What makes a bad survey question and why does it matter? I thought I’d use my first blog posts as Dolores Labs’s friendly neighborhood social scientist to talk a little bit about question design since it’s a relevant, but often overlooked, area of Crowdsourcing work.
You can ask “the crowd” all kinds of questions, but if you don’t stop to think about the best way to ask your question, you’re likely to get unexpected and unreliable results. You might call it the GIGO theory of research design.
To demonstrate the point, I decided to recreate some classic survey design experiments and distribute them to the workers in Crowdflower’s labor pools. For the experiments, every worker saw only one version of the questions and the tasks were posted using exactly the same title, description, and pricing. One hundred workers did each version of each question and I threw out the data from a handful of workers who failed a simple attention test question. The results are actual answers from actual people.
An Example: Response Scales
The rest of this post focuses on one example question that involved a response scale and a test to see how altering the scale would affect people’s answers. Here are two versions of the same question that I posted to Crowdflower:
Low Scale Version:
About how many hours do you spend online per day?(a) 0 – 1 hour
(b) 1 – 2 hours
(c) 2 – 3 hours
(d) More than 3 hours
High Scale Version:
About how many hours do you spend online per day?
(a) 0 – 3 hours
(b) 3 - 6 hours
(c) 6 – 9 hours
(d) More than 9 hours
Notice that both versions can accommodate any answer and that the only difference is in the range of the scale items. You can give an accurate response to either question and neither version explicitly pushes you to give any answer over another.
So what did people say? Here’s a pair of histograms breaking the responses up by the two versions of the question:

I didn’t label the height of the bars because the results are almost useless in this form. The only conclusion we can draw is that a lot of people in the Crowdflower worker pool tend to spend more than three hours per day online (whoa, no way…).
At the same time, it seems like the workers might have given low answers more frequently in response the low scale (check out how big the first three blue bars are compared to just the first orange bar).
To look at that comparison more closely, let’s break the answers into two categories for each scale: (1) the percentage of responses that were less than three hours, or (2) the percentage of responses that were more than 3 hours.

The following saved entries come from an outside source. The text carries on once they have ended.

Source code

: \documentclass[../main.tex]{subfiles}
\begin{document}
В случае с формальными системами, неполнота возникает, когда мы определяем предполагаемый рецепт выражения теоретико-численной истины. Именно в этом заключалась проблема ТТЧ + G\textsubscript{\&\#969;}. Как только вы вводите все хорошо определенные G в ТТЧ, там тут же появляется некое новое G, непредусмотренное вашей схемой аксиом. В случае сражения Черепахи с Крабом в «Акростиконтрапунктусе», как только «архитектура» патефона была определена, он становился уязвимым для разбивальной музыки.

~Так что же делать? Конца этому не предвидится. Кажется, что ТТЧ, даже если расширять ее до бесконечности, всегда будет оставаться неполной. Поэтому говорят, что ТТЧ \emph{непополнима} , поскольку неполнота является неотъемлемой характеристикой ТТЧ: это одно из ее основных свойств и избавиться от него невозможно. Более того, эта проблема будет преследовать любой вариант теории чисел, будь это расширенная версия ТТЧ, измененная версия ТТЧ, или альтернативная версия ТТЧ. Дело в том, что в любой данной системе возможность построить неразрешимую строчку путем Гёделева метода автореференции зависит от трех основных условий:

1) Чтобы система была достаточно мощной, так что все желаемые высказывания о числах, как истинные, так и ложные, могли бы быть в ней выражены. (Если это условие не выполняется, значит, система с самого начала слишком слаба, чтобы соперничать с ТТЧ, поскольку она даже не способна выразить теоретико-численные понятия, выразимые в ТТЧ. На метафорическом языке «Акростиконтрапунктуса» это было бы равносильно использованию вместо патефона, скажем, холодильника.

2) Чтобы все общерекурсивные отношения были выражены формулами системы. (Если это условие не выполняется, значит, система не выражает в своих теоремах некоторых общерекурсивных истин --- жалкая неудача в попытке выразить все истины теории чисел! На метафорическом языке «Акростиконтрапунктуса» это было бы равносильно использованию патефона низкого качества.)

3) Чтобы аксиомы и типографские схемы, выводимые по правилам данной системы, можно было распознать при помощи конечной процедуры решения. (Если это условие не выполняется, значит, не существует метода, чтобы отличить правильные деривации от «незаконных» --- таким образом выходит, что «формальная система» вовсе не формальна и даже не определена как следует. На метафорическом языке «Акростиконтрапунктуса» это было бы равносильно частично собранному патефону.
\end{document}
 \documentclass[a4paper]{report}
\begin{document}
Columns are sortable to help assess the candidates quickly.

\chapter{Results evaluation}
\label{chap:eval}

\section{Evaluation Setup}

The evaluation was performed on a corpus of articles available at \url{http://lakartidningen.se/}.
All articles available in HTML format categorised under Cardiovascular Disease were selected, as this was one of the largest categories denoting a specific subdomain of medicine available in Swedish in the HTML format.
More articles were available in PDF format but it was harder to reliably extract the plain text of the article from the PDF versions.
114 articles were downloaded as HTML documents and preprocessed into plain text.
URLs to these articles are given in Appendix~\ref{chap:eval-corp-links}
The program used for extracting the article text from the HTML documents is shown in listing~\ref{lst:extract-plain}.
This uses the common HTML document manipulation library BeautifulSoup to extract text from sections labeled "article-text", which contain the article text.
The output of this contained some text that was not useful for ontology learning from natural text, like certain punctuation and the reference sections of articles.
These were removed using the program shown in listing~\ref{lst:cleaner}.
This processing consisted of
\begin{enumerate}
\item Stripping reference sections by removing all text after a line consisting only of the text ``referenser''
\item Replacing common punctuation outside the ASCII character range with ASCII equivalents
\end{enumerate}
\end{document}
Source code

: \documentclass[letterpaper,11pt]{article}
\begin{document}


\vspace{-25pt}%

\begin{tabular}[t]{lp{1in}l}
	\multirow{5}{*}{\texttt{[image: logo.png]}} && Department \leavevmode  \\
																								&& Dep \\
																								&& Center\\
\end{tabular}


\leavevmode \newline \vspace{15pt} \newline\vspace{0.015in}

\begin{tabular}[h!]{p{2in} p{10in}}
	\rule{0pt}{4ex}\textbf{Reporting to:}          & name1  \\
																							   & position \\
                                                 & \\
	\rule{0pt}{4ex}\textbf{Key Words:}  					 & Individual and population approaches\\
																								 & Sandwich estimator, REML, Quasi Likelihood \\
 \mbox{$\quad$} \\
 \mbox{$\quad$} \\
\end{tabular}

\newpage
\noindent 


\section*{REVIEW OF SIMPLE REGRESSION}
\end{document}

The difference between the height of the orange points (high scale) is much bigger than the corresponding difference between the height of the blue points (low scale). In other words, people who saw the high scale were much more likely to say they spent more than 3 hours online. In case you’re a stats nerd, the Chi-square test showed that this variation was significant with a p-value < 0.001, so the difference was almost certainly not due to chance.
But maybe collapsing the responses like this is a little too coarse and you'd still like to see how the variation worked across the scale as a whole. With that in mind, Lukas suggested another way to look at the effects – a comparison of the cumulative percentage of responses – and the differences are even more clear.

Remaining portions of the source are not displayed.